■ Source material:
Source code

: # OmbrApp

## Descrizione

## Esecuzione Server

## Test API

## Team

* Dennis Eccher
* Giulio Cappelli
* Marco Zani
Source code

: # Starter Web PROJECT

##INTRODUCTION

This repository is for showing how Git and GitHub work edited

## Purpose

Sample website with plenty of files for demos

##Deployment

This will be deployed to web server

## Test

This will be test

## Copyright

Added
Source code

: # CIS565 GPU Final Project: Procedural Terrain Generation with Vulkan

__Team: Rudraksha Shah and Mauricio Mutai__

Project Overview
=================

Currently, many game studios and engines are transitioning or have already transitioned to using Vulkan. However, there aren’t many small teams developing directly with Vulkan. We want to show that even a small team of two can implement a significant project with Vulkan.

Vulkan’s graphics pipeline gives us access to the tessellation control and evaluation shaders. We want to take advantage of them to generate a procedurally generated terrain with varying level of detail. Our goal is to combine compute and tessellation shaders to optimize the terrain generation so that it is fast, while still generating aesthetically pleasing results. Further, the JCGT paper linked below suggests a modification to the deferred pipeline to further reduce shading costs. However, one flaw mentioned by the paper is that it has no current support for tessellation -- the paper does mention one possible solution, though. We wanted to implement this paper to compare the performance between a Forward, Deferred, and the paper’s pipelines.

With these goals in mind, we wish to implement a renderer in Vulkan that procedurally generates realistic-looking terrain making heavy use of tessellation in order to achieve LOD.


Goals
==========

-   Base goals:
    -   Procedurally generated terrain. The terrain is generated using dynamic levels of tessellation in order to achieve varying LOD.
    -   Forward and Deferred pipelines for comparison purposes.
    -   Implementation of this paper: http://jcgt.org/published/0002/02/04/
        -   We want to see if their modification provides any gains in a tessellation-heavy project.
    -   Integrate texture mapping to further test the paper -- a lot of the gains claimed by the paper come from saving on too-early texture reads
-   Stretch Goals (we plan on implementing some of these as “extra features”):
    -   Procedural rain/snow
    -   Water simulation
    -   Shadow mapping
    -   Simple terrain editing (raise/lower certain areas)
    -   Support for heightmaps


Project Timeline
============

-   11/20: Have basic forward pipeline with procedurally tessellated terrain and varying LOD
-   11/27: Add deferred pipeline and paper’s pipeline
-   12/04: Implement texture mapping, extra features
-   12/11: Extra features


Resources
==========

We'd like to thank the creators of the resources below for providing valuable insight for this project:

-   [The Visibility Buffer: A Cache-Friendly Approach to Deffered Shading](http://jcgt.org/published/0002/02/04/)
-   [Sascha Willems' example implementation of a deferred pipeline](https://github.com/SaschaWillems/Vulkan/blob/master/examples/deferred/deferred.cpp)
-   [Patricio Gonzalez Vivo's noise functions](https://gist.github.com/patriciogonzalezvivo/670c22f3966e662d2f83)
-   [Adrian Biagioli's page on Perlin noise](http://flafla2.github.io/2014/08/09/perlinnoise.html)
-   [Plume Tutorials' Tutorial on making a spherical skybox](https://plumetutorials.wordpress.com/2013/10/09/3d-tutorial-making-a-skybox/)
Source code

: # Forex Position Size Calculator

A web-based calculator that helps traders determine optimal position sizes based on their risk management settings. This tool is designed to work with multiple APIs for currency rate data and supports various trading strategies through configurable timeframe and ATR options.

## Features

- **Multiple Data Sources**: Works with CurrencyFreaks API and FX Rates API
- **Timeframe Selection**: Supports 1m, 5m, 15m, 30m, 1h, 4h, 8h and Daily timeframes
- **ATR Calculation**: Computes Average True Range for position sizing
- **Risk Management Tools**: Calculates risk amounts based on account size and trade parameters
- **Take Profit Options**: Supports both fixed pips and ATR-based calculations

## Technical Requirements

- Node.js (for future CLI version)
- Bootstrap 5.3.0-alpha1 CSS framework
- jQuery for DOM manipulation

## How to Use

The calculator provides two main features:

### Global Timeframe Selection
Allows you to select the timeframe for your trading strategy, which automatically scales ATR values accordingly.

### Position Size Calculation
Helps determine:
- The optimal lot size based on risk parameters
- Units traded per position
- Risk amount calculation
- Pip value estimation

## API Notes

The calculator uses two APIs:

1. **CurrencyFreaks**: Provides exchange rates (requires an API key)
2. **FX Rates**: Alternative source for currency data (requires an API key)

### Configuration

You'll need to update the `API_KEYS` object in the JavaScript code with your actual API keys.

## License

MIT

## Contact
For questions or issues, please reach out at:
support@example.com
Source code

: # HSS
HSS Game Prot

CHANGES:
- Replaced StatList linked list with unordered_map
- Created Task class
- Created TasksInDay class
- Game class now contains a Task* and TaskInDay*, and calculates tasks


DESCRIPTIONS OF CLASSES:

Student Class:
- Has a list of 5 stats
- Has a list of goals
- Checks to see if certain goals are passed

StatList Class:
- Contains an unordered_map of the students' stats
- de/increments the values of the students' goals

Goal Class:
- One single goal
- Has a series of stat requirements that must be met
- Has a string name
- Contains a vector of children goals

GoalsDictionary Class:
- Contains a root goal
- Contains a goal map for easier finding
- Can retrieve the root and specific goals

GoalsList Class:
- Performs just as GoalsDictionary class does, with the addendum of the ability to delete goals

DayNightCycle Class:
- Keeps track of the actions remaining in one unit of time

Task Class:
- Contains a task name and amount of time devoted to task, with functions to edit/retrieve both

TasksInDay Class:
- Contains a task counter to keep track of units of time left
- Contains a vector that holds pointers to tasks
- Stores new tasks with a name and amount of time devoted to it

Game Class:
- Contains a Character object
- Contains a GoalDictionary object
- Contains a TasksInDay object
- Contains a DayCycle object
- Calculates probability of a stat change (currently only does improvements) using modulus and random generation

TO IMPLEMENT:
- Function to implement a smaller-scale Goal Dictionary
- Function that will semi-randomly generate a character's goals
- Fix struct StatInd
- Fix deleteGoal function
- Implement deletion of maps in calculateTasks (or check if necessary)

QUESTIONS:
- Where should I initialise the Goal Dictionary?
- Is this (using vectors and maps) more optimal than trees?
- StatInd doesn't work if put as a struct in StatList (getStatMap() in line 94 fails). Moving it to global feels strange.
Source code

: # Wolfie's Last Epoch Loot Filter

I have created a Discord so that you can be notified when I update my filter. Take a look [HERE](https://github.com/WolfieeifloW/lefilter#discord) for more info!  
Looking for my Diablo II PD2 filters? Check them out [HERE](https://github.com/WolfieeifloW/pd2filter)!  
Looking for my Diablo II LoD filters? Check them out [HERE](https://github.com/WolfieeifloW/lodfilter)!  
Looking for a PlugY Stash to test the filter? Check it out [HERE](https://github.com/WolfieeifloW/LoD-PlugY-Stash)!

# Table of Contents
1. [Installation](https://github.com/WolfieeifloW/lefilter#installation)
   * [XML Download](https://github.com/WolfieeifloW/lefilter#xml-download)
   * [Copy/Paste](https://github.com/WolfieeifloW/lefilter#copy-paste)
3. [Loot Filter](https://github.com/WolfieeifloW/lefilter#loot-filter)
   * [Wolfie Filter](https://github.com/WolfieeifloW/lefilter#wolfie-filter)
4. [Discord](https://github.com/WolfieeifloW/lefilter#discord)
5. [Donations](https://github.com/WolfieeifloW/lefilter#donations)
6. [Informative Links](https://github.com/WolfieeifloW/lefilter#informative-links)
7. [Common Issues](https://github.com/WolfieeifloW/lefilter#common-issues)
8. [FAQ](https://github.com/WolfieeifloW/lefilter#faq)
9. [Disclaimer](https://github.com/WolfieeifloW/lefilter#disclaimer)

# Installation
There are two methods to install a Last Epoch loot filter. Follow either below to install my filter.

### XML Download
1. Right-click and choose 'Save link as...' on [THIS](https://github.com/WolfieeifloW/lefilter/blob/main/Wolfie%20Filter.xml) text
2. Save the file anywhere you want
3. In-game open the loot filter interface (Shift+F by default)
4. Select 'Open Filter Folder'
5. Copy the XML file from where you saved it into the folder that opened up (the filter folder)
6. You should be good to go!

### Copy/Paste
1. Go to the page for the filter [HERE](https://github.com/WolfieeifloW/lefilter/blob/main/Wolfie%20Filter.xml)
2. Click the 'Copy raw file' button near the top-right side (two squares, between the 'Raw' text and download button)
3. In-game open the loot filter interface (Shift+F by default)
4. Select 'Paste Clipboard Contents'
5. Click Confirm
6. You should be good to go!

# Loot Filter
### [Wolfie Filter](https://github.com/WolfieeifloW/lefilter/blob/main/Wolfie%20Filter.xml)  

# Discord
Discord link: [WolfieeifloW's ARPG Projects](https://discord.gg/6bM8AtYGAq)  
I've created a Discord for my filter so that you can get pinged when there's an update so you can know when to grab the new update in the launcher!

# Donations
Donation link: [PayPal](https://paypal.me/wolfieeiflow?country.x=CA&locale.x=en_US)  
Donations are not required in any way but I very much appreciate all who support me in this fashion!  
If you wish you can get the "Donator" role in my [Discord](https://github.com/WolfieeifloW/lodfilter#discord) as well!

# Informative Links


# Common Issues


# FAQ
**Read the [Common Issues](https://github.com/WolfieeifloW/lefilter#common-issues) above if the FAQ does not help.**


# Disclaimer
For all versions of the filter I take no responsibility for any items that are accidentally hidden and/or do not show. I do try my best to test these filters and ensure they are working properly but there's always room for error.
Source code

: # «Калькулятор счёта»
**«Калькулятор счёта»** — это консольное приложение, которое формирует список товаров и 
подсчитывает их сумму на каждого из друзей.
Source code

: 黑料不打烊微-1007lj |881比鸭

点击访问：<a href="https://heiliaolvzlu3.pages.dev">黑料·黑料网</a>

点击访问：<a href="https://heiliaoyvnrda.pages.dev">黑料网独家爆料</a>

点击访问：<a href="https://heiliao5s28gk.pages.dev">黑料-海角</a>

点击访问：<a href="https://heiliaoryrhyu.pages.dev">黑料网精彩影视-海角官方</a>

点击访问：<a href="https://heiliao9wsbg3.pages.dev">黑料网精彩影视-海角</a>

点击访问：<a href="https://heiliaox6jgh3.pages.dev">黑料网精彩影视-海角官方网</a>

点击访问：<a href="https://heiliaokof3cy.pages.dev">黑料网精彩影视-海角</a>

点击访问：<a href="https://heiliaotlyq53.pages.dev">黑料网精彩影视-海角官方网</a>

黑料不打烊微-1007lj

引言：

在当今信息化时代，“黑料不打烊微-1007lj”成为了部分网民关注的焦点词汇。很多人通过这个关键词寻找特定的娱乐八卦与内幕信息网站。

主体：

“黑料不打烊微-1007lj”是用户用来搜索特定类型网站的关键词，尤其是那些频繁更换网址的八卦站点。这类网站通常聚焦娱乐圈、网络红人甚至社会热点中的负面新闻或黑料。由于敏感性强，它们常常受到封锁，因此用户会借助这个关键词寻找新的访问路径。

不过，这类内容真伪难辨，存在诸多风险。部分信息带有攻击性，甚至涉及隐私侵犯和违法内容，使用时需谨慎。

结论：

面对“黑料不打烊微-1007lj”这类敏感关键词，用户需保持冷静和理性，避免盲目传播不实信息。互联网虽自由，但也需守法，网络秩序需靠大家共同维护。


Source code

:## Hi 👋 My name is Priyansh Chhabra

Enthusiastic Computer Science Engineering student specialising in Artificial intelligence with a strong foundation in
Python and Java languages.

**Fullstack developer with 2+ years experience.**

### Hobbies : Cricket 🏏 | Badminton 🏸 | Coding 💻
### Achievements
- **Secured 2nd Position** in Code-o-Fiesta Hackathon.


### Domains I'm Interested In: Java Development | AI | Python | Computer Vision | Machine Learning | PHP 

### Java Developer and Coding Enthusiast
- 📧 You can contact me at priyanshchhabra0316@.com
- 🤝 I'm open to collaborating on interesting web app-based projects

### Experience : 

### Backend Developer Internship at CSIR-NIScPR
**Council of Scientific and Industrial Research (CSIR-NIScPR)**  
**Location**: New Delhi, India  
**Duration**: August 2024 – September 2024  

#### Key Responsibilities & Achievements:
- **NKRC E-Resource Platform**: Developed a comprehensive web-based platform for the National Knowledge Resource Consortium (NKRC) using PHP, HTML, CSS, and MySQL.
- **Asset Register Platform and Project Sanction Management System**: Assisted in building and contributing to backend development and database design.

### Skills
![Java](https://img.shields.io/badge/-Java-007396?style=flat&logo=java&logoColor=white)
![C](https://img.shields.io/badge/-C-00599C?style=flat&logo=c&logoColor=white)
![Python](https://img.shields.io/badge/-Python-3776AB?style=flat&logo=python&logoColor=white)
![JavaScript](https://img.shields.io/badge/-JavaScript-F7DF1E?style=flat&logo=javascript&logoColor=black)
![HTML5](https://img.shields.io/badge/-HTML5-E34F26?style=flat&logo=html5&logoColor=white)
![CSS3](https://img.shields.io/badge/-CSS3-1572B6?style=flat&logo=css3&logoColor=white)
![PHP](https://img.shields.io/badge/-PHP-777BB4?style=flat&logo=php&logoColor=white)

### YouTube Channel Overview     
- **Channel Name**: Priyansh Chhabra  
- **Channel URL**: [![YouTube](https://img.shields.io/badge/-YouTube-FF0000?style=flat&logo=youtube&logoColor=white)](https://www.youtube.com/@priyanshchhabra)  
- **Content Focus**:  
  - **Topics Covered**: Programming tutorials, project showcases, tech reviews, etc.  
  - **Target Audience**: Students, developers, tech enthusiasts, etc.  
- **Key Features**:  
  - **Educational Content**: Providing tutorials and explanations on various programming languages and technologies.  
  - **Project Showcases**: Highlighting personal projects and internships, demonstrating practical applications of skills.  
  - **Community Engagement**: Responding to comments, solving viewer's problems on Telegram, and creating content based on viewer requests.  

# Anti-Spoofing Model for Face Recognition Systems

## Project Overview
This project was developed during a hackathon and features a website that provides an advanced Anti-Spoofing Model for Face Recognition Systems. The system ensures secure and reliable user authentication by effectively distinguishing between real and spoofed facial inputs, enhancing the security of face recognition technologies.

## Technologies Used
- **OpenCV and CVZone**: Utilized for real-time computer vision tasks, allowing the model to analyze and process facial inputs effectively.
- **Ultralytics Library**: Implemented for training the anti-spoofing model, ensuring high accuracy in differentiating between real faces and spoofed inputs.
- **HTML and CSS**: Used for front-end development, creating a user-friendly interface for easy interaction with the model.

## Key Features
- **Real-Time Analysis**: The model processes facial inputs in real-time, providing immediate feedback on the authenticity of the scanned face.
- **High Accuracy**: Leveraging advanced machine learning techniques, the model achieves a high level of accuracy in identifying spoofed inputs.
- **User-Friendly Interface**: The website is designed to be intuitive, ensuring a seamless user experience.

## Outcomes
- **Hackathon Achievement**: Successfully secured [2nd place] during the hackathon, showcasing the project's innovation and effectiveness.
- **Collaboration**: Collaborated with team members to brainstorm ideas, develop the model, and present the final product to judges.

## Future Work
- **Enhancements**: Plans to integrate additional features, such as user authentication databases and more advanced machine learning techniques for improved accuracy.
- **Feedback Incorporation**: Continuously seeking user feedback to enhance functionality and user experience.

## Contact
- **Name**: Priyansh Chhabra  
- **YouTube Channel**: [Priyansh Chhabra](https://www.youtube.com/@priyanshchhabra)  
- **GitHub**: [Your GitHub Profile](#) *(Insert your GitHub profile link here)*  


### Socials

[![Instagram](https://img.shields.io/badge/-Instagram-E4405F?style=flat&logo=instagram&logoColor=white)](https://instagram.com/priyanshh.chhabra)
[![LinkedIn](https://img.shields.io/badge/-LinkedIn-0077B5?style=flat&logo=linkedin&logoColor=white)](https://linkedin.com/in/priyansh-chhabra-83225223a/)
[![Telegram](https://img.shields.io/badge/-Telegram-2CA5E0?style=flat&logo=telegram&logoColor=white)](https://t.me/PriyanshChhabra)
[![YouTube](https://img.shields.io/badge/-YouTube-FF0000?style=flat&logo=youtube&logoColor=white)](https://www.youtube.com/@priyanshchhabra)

■ Exercise requirements: Look above for the line with "Project Timeline" and the line with "Position Size Calculator". Write out those two lines and all the lines between them, exactly, and no others.

■ Exercise solution:
Project Timeline
============

-   11/20: Have basic forward pipeline with procedurally tessellated terrain and varying LOD
-   11/27: Add deferred pipeline and paper’s pipeline
-   12/04: Implement texture mapping, extra features
-   12/11: Extra features


Resources
==========

We'd like to thank the creators of the resources below for providing valuable insight for this project:

-   [The Visibility Buffer: A Cache-Friendly Approach to Deffered Shading](http://jcgt.org/published/0002/02/04/)
-   [Sascha Willems' example implementation of a deferred pipeline](https://github.com/SaschaWillems/Vulkan/blob/master/examples/deferred/deferred.cpp)
-   [Patricio Gonzalez Vivo's noise functions](https://gist.github.com/patriciogonzalezvivo/670c22f3966e662d2f83)
-   [Adrian Biagioli's page on Perlin noise](http://flafla2.github.io/2014/08/09/perlinnoise.html)
-   [Plume Tutorials' Tutorial on making a spherical skybox](https://plumetutorials.wordpress.com/2013/10/09/3d-tutorial-making-a-skybox/)
Source code

: # Forex Position Size Calculator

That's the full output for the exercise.